AI Made Misinformation Cheaper—So I Only Consume Primary Sources

4 min

TL;DR: AI has driven misinformation production costs to near zero. My response is returning to primary sources—watching original podcasts, YouTube, and reports directly, doing my own verification, not trusting second-hand processed content.

Writing Last Year’s Events as This Year’s

Recently scrolling Facebook, I saw a post about tech news. Halfway through, I noticed the date was wrong—it described last year’s events as this year’s.

Not a vague time reference—explicitly wrong.

My first reaction: that’s way off. My second reaction: did this person even read their own output?

Then I scrolled away.


These Posts Are Everywhere Now

This wasn’t the first time. Scrolling Facebook and Twitter lately, I increasingly react with: “This is AI-generated again.”

Not a guess—almost certain. Fixed formats, sentence structures like “This isn’t X, it’s Y,” and obvious errors like the one above. The person probably took a YouTube transcript or English report, fed it to an LLM, and generated a post in seconds.

With no source linked, how do I know this matches the original material?


The Problem: Misinformation Got Cheaper

This isn’t a brand new problem. Before AI, irresponsible media would distort foreign reports, twisting original meanings into their own versions, spreading misinformation. Readers didn’t know the truth because they couldn’t see the original.

Now the same problem has gotten worse.

Content producers care not about accuracy, but about producing and spreading quickly. AI has driven this cost to near zero. Cheap information is one thing, but worse: misinformation has become cheaper too.


I’m Not Against Using AI

Actually, I’m not against using AI to assist content production. This article was written with AI assistance—polishing text, smoothing out meaning, reorganizing paragraphs.

What I oppose is: using AI to mass-produce content without the author actually thinking. Those posts show no authorial perspective—just someone’s source material fed into an LLM that spits out something “article-shaped,” formatted slightly, then published.

When I use AI, I ensure the content has been digested by me, with my own perspective.


My Response: Return to Primary Sources

I’ve noticed my behavior changing.

“Primary sources” here doesn’t mean things I personally experienced, but content as close to the original source as possible—the original podcast, YouTube video, blog, or report text, not someone else’s reprocessed version.

When I judge content might interest me, I don’t read the reprocessed second-hand article. I find the primary source behind it.

This habit actually didn’t start because of AI. In the pre-AI era, when reporting seemed off, I’d try to find the original. It’s just more frequent and necessary now.

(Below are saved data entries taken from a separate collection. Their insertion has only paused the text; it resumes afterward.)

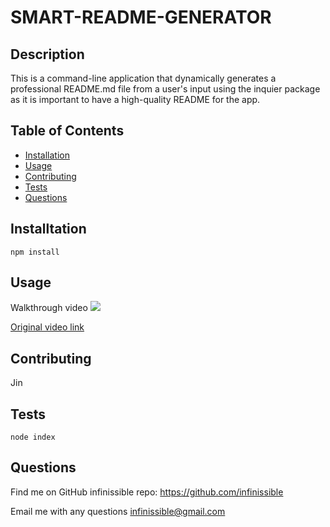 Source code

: # SMART-README-GENERATOR

## Description

This is a command-line application that dynamically generates a professional README.md file from a user's input using the inquier package as it is important to have a high-quality README for the app.

## Table of Contents

- [Installation](#installation)
- [Usage](#usage)
- [Contributing](#contributing)
- [Tests](#tests)
- [Questions](#questions)

## Installtation

`npm install`

## Usage

Walkthrough video
<img src='./src/readme-generator.gif' />

[Original video link](https://watch.screencastify.com/v/KwA6HuIzvyiq3rpzDFSb)

## Contributing

Jin

## Tests

`node index`

## Questions

Find me on GitHub
infinissible
repo: https://github.com/infinissible

Email me with any questions
infinissible@gmail.com
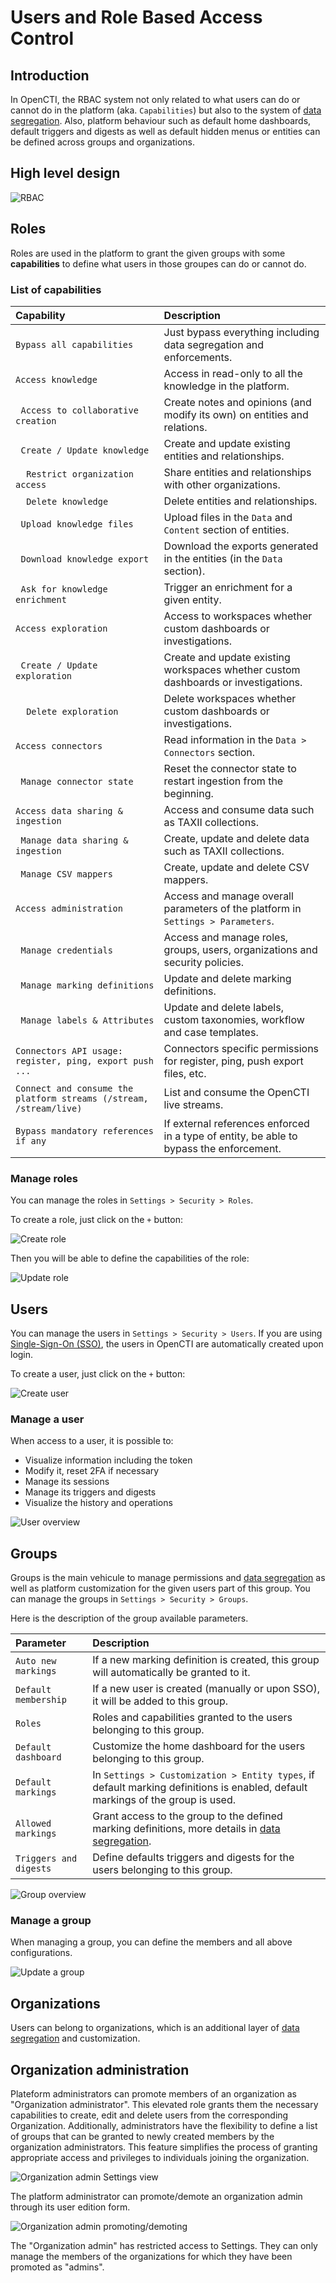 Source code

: # Users and Role Based Access Control

## Introduction

In OpenCTI, the RBAC system not only related to what users can do or cannot do in the platform (aka. `Capabilities`) but also to the system of [data segregation](segregation.md). Also, platform behaviour such as default home dashboards, default triggers and digests as well as default hidden menus or entities can be defined across groups and organizations.

## High level design

![RBAC](assets/rbac.png)

## Roles 

Roles are used in the platform to grant the given groups with some **capabilities** to define what users in those groupes can do or cannot do.

### List of capabilities

| Capability                                                         | Description                                                                             |
|:-------------------------------------------------------------------|:----------------------------------------------------------------------------------------|
| `Bypass all capabilities`                                          | Just bypass everything including data segregation and enforcements.                     |
| `Access knowledge`                                                 | Access in read-only to all the knowledge in the platform.                               |
| &nbsp;&nbsp;`Access to collaborative creation`                     | Create notes and opinions (and modify its own) on entities and relations.               |
| &nbsp;&nbsp;`Create / Update knowledge`                            | Create and update existing entities and relationships.                                  |
| &nbsp;&nbsp;&nbsp;&nbsp;`Restrict organization access`             | Share entities and relationships with other organizations.                              |
| &nbsp;&nbsp;&nbsp;&nbsp;`Delete knowledge`                         | Delete entities and relationships.                                                      |
| &nbsp;&nbsp;`Upload knowledge files`                               | Upload files in the `Data` and `Content` section of entities.                           |
| &nbsp;&nbsp;`Download knowledge export`                            | Download the exports generated in the entities (in the `Data` section).                 |
| &nbsp;&nbsp;`Ask for knowledge enrichment`                         | Trigger an enrichment for a given entity.                                               |
| `Access exploration`                                               | Access to workspaces whether custom dashboards or investigations.                       |
| &nbsp;&nbsp;`Create / Update exploration`                          | Create and update existing workspaces whether custom dashboards or investigations.      |
| &nbsp;&nbsp;&nbsp;&nbsp;`Delete exploration`                       | Delete workspaces whether custom dashboards or investigations.                          |
| `Access connectors`                                                | Read information in the `Data > Connectors` section.                                    |
| &nbsp;&nbsp;`Manage connector state`                               | Reset the connector state to restart ingestion from the beginning.                      |
| `Access data sharing & ingestion`                                                | Access and consume data such as TAXII collections.                                      |
| &nbsp;&nbsp;`Manage data sharing & ingestion`                             | Create, update and delete data such as TAXII collections.                               |
| &nbsp;&nbsp;`Manage CSV mappers`                                   | Create, update and delete CSV mappers.                                                  |
| `Access administration`                                            | Access and manage overall parameters of the platform in `Settings > Parameters`.        |
| &nbsp;&nbsp;`Manage credentials`                                   | Access and manage roles, groups, users, organizations and security policies.            |
| &nbsp;&nbsp;`Manage marking definitions`                           | Update and delete marking definitions.                                                  |
| &nbsp;&nbsp;`Manage labels & Attributes`                           | Update and delete labels, custom taxonomies, workflow and case templates.               |
| `Connectors API usage: register, ping, export push ...`            | Connectors specific permissions for register, ping, push export files, etc.             |
| `Connect and consume the platform streams (/stream, /stream/live)` | List and consume the OpenCTI live streams.                                              |
| `Bypass mandatory references if any`                               | If external references enforced in a type of entity, be able to bypass the enforcement. |


### Manage roles

You can manage the roles in `Settings > Security > Roles`.

To create a role, just click on the `+` button:

![Create role](assets/create-role.png)

Then you will be able to define the capabilities of the role:

![Update role](assets/update-role.png)

## Users

You can manage the users in `Settings > Security > Users`. If you are using [Single-Sign-On (SSO)](../deployment/authentication.md), the users in OpenCTI are automatically created upon login.

To create a user, just click on the `+` button:

![Create user](assets/create-user.png)

### Manage a user

When access to a user, it is possible to:

* Visualize information including the token
* Modify it, reset 2FA if necessary
* Manage its sessions
* Manage its triggers and digests
* Visualize the history and operations

![User overview](assets/user-overview.png)

## Groups

Groups is the main vehicule to manage permissions and [data segregation](segregation.md) as well as platform customization for the given users part of this group. You can manage the groups in `Settings > Security > Groups`.

Here is the description of the group available parameters.

| Parameter                                                         | Description                                                                                                                     |
| :---------------------------------------------------------------- | :------------------------------------------------------------------------------------------------------------------------------ |
| `Auto new markings`                                               | If a new marking definition is created, this group will automatically be granted to it.                                         |
| `Default membership`                                              | If a new user is created (manually or upon SSO), it will be added to this group.                                                |
| `Roles`                                                           | Roles and capabilities granted to the users belonging to this group.                                                            |
| `Default dashboard`                                               | Customize the home dashboard for the users belonging to this group.                                                             |
| `Default markings`                                                | In `Settings > Customization > Entity types`, if default marking definitions is enabled, default markings of the group is used. |
| `Allowed markings`                                                | Grant access to the group to the defined marking definitions, more details in [data segregation](segregation.md).               |
| `Triggers and digests`                                            | Define defaults triggers and digests for the users belonging to this group.                                                     |

![Group overview](assets/group-overview.png)

### Manage a group

When managing a group, you can define the members and all above configurations.

![Update a group](assets/update-group.png)

## Organizations

Users can belong to organizations, which is an additional layer of [data segregation](segregation.md) and customization.

## Organization administration

Plateform administrators can promote members of an organization as "Organization administrator". This elevated role grants them the necessary capabilities to create, edit and delete users from the corresponding Organization. Additionally, administrators have the flexibility to define a list of groups that can be granted to newly created members by the organization administrators. This feature simplifies the process of granting appropriate access and privileges to individuals joining the organization.

![Organization admin Settings view](assets/organization_admin_view.png)

The platform administrator can promote/demote an organization admin through its user edition form.

![Organization admin promoting/demoting](assets/define_organization_admin.png)

The "Organization admin" has restricted access to Settings. They can only manage the members of the organizations for which they have been promoted as "admins".

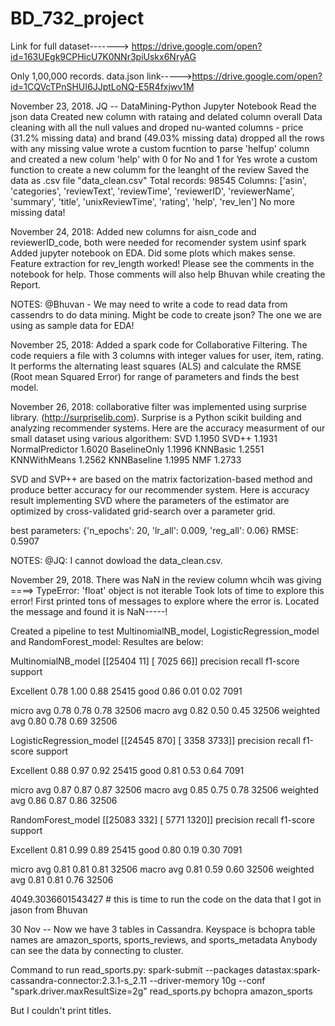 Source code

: # BD_732_project

Link for full dataset-------> https://drive.google.com/open?id=163UEgk9CPHicU7K0NNr3piUskx6NryAG

Only 1,00,000 records.
data.json link----->https://drive.google.com/open?id=1CQVcTPnSHUI6JJptLoNQ-E5R4fxjwv1M

November 23, 2018.
JQ --  DataMining-Python Jupyter Notebook
Read the json data
Created new column with rataing and delated column overall
Data cleaning with all the null values and droped nu-wanted columns - price (31.2% missing data) and brand (49.03% missing data)
dropped all the rows with any missing value
wrote a custom fucntion to parse 'helfup' column and created a new colum 'help' with 0 for No and 1 for Yes 
wrote a custom function to create a new columm for the leanght of the review
Saved the data as .csv file "data_clean.csv"
Total records: 98545
Columns: ['asin', 'categories', 'reviewText', 'reviewTime', 'reviewerID', 'reviewerName', 'summary', 'title', 'unixReviewTime', 'rating', 'help', 'rev_len']
No more missing data!

November 24, 2018:
Added new columns for aisn_code and reviewerID_code, both were needed for recomender system usinf spark 
Added jupyter notebook on EDA. Did some plots which makes sense. Feature extraction for rev_length worked! Please see the comments in the notebook for help. Those comments will also help Bhuvan while creating the Report. 



NOTES:
@Bhuvan - We may need to write a code to read data from cassendrs to do data mining. Might be code to create json? The one we are using as sample data for EDA!


November 25, 2018:
Added a spark code for Collaborative Filtering. The code requiers a file with 3 columns with integer values for user, item, rating. 
It performs the alternating least squares (ALS) and calculate the RMSE (Root mean Squared Error) for range of parameters and finds the best 
model.

November 26, 2018:
collaborative filter was implemented using surprise library. (http://surpriselib.com).
Surprise is a Python scikit building and analyzing recommender systems. 
Here are the accuracy measurment of our small dataset using various algorithem:
SVD	1.1950
SVD++	1.1931
NormalPredictor	1.6020
BaselineOnly	1.1996
KNNBasic	1.2551
KNNWithMeans	1.2562
KNNBaseline	1.1995
NMF	1.2733

SVD and SVP++ are based on the matrix factorization-based method and produce better accuracy for our recommender system.
Here is accuracy result implementing SVD where the parameters of the estimator are optimized by cross-validated grid-search over a parameter grid.

best parameters: {'n_epochs': 20, 'lr_all': 0.009, 'reg_all': 0.06}
RMSE: 0.5907

NOTES: 
@JQ: I cannot dowload the data_clean.csv. 

November 29, 2018.
There was NaN in the review column whcih was giving ====> TypeError: 'float' object is not iterable
Took lots of time to explore this error! First printed tons of messages to explore where the error is. Located the message and found it is NaN-----!

Created a pipeline to test MultinomialNB_model, LogisticRegression_model and RandomForest_model:
Resultes are below:

MultinomialNB_model
[[25404    11]
[ 7025    66]]
                    precision       recall      f1-score    support

Excellent       0.78            1.00        0.88            25415
good              0.86            0.01         0.02         7091

micro avg       0.78      0.78      0.78     32506
macro avg       0.82      0.50      0.45     32506
weighted avg       0.80      0.78      0.69     32506

LogisticRegression_model
[[24545   870]
[ 3358  3733]]
                    precision    recall  f1-score   support

Excellent       0.88      0.97      0.92     25415
good               0.81      0.53      0.64      7091

micro avg       0.87      0.87      0.87     32506
macro avg       0.85      0.75      0.78     32506
weighted avg       0.86      0.87      0.86     32506

RandomForest_model
[[25083   332]
[ 5771  1320]]
precision    recall  f1-score   support

Excellent       0.81      0.99      0.89     25415
good       0.80      0.19      0.30      7091

micro avg       0.81      0.81      0.81     32506
macro avg       0.81      0.59      0.60     32506
weighted avg       0.81      0.81      0.76     32506

4049.3036601543427  # this is time to run the code on the data that I got in jason from Bhuvan

30 Nov -- Now we have 3 tables in Cassandra. 
Keyspace is bchopra
table names are amazon_sports, sports_reviews, and sports_metadata
Anybody can see the data by connecting to cluster.

Command to run read_sports.py:
spark-submit --packages datastax:spark-cassandra-connector:2.3.1-s_2.11 --driver-memory 10g --conf "spark.driver.maxResultSize=2g" read_sports.py bchopra amazon_sports

But I couldn't print titles.

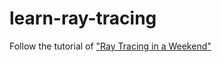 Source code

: # learn-ray-tracing

Follow the tutorial of ["Ray Tracing in a Weekend"](http://www.realtimerendering.com/raytracing/Ray%20Tracing%20in%20a%20Weekend.pdf)  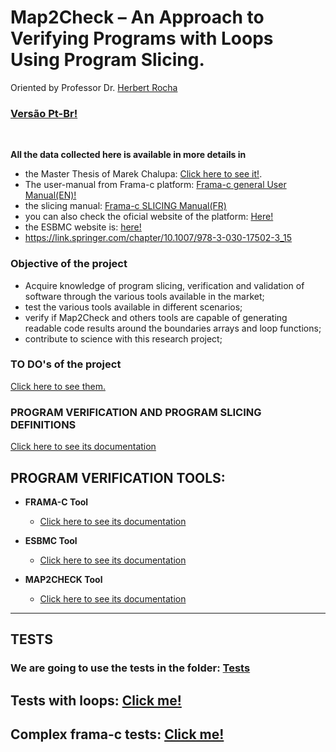 # **Map2Check – An Approach to Verifying Programs with Loops Using Program Slicing.**

Oriented by Professor Dr. [Herbert Rocha](https://github.com/hbgit)

### [Versão Pt-Br!](./extras/translations/READMEptbr.md)

<br>

**All the data collected here is available in more details in**

-   the Master Thesis of Marek Chalupa: [Click here to see it!](./materials/thesis_PIBIC.pdf).
-   The user-manual from Frama-c platform: [Frama-c general User Manual(EN)!](./materials/frama-c-user-manual.pdf)
-   the slicing manual: [Frama-c SLICING Manual(FR)](./materials/frama-c-slicing-documentation-french.pdf)
-   you can also check the oficial website of the platform: [Here!](https://frama-c.com/index.html)
-   the ESBMC website is: [here!](http://esbmc.org/)
-   https://link.springer.com/chapter/10.1007/978-3-030-17502-3_15

### **Objective of the project** 

-   Acquire knowledge of program slicing, verification and validation of software through the various tools available in the market;
-   test the various tools available in different scenarios;
-   verify if Map2Check and others tools are capable of generating readable code results around the boundaries arrays and loop functions;
-   contribute to science with this research project;

### **TO DO's of the project**

[Click here to see them.](./TODO.md)

### **PROGRAM VERIFICATION AND PROGRAM SLICING DEFINITIONS**
[Click here to see its documentation](./PSDefinitions.md)

## **PROGRAM VERIFICATION TOOLS:**

-   **FRAMA-C Tool**
    -   [Click here to see its documentation](./extras/frama-c/FramacTool.md)

-   **ESBMC Tool**
    -   [Click here to see its documentation](./extras/esbmc/esbmcTool.md)

-   **MAP2CHECK Tool**
    -   [Click here to see its documentation](./extras/map2check/map2checkTool.md)
---

## **TESTS**

### We are going to use the tests in the folder: [Tests](./tests/)

## Tests with loops: [Click me!](/extras/frama-c/LoopFramaCTests.md)

## Complex frama-c tests: [Click me!](./extras/frama-c/ComplexFramaCTests.md) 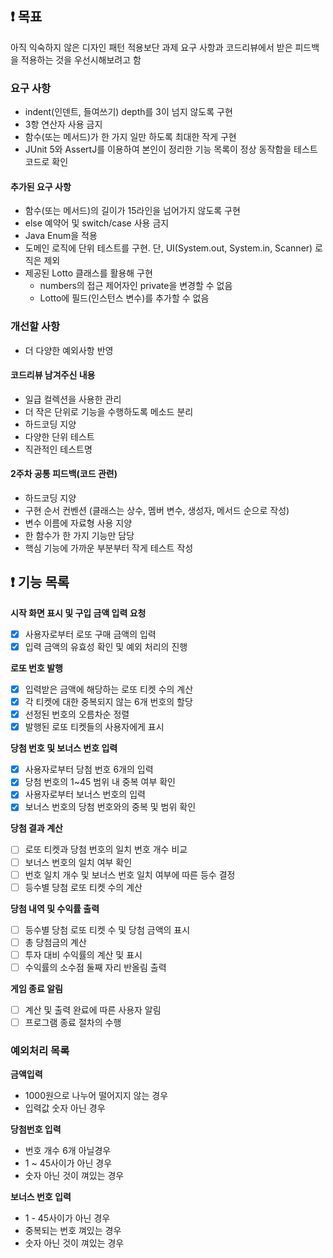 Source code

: 
## ❗ 목표
아직 익숙하지 않은 디자인 패턴 적용보단 과제 요구 사항과 코드리뷰에서 받은 피드백을 적용하는 것을 우선시해보려고 함

### 요구 사항
- indent(인덴트, 들여쓰기) depth를 3이 넘지 않도록 구현
- 3항 연산자 사용 금지
- 함수(또는 메서드)가 한 가지 일만 하도록 최대한 작게 구현
- JUnit 5와 AssertJ를 이용하여 본인이 정리한 기능 목록이 정상 동작함을 테스트 코드로 확인
#### 추가된 요구 사항
- 함수(또는 메서드)의 길이가 15라인을 넘어가지 않도록 구현
- else 예약어 및 switch/case 사용 금지
- Java Enum을 적용
- 도메인 로직에 단위 테스트를 구현. 단, UI(System.out, System.in, Scanner) 로직은 제외
- 제공된 Lotto 클래스를 활용해 구현
  - numbers의 접근 제어자인 private을 변경할 수 없음
  - Lotto에 필드(인스턴스 변수)를 추가할 수 없음
### 개선할 사항
- 더 다양한 예외사항 반영
#### 코드리뷰 남겨주신 내용
- 일급 컬렉션을 사용한 관리
- 더 작은 단위로 기능을 수행하도록 메소드 분리
- 하드코딩 지양
- 다양한 단위 테스트
- 직관적인 테스트명

#### 2주차 공통 피드백(코드 관련)

- 하드코딩 지양
- 구현 순서 컨벤션 (클래스는 상수, 멤버 변수, 생성자, 메서드 순으로 작성)
- 변수 이름에 자료형 사용 지양
- 한 함수가 한 가지 기능만 담당
- 핵심 기능에 가까운 부분부터 작게 테스트 작성

## ❗ 기능 목록
**시작 화면 표시 및 구입 금액 입력 요청**
- [x] 사용자로부터 로또 구매 금액의 입력
- [x] 입력 금액의 유효성 확인 및 예외 처리의 진행

**로또 번호 발행**
- [x] 입력받은 금액에 해당하는 로또 티켓 수의 계산
- [x] 각 티켓에 대한 중복되지 않는 6개 번호의 할당
- [x] 선정된 번호의 오름차순 정렬
- [x] 발행된 로또 티켓들의 사용자에게 표시

**당첨 번호 및 보너스 번호 입력**
- [x] 사용자로부터 당첨 번호 6개의 입력
- [x] 당첨 번호의 1~45 범위 내 중복 여부 확인
- [x] 사용자로부터 보너스 번호의 입력
- [x] 보너스 번호의 당첨 번호와의 중복 및 범위 확인

**당첨 결과 계산**
- [ ] 로또 티켓과 당첨 번호의 일치 번호 개수 비교
- [ ] 보너스 번호의 일치 여부 확인
- [ ] 번호 일치 개수 및 보너스 번호 일치 여부에 따른 등수 결정
- [ ] 등수별 당첨 로또 티켓 수의 계산

**당첨 내역 및 수익률 출력**
- [ ] 등수별 당첨 로또 티켓 수 및 당첨 금액의 표시
- [ ] 총 당첨금의 계산
- [ ] 투자 대비 수익률의 계산 및 표시
- [ ] 수익률의 소수점 둘째 자리 반올림 출력

**게임 종료 알림**
- [ ] 계산 및 출력 완료에 따른 사용자 알림
- [ ] 프로그램 종료 절차의 수행

### 예외처리 목록

**금액입력**
  - 1000원으로 나누어 떨어지지 않는 경우
  - 입력값 숫자 아닌 경우

**당첨번호 입력**
  - 번호 개수 6개 아닐경우
  - 1 ~ 45사이가 아닌 경우
  - 숫자 아닌 것이 껴있는 경우

**보너스 번호 입력**
  - 1 - 45사이가 아닌 경우
  - 중복되는 번호 껴있는 경우
  - 숫자 아닌 것이 껴있는 경우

Another change: I’ve started blocking accounts that mass-produce or repost AI content. I barely look at Taiwan Facebook anymore.


Fed Up, So I Built My Own

There are so many posts converting YouTube transcripts to articles. One day I thought: instead of constantly consuming others’ processed content, why not do it myself?

I built a tool that grabs YouTube video transcripts and has AI summarize the key points. The key: I require AI to note which minute and second each point comes from in the transcript. When I doubt a summary’s accuracy, I can jump directly to that timestamp to verify.

After using it for a while, I found it changed how I absorb information. With the transcript, I can Q&A against the content, not just passively read someone’s summary. Want to verify a detail? Jump directly to the corresponding timestamp and see what the original said. When necessary, I can watch the video or listen to the original podcast.

Though I built a tool, the barrier isn’t that high. I started by manually getting transcripts before automating. Getting YouTube transcripts is simple—Google “youtube transcript” and you’ll find plenty of online sites, or install a Chrome extension.

When necessary, I also have AI do web searches to cross-verify information.

Two core things:

  1. Start from primary sources—don’t trust second-hand processed content
  2. Do your own verification—don’t outsource judgment to AI

You Don’t Need to Do This for Everything

I’m not saying dig up original sources for every article you see. That’s exhausting.

My principle is more like: when a topic really matters to me, I won’t just read second-hand summaries. Or when an article feels off, I try to find its source.

Not everything is worth this effort, but important things are.


Next Step

If you also feel anxious about today’s information environment, here’s my advice:

Don’t consume second-hand content. Find primary sources, process them yourself.

This sounds like more work, but it’s not. You were spending time reading potentially wrong second-hand articles anyway; now you spend time reading primary sources. The difference: you know what you’re reading.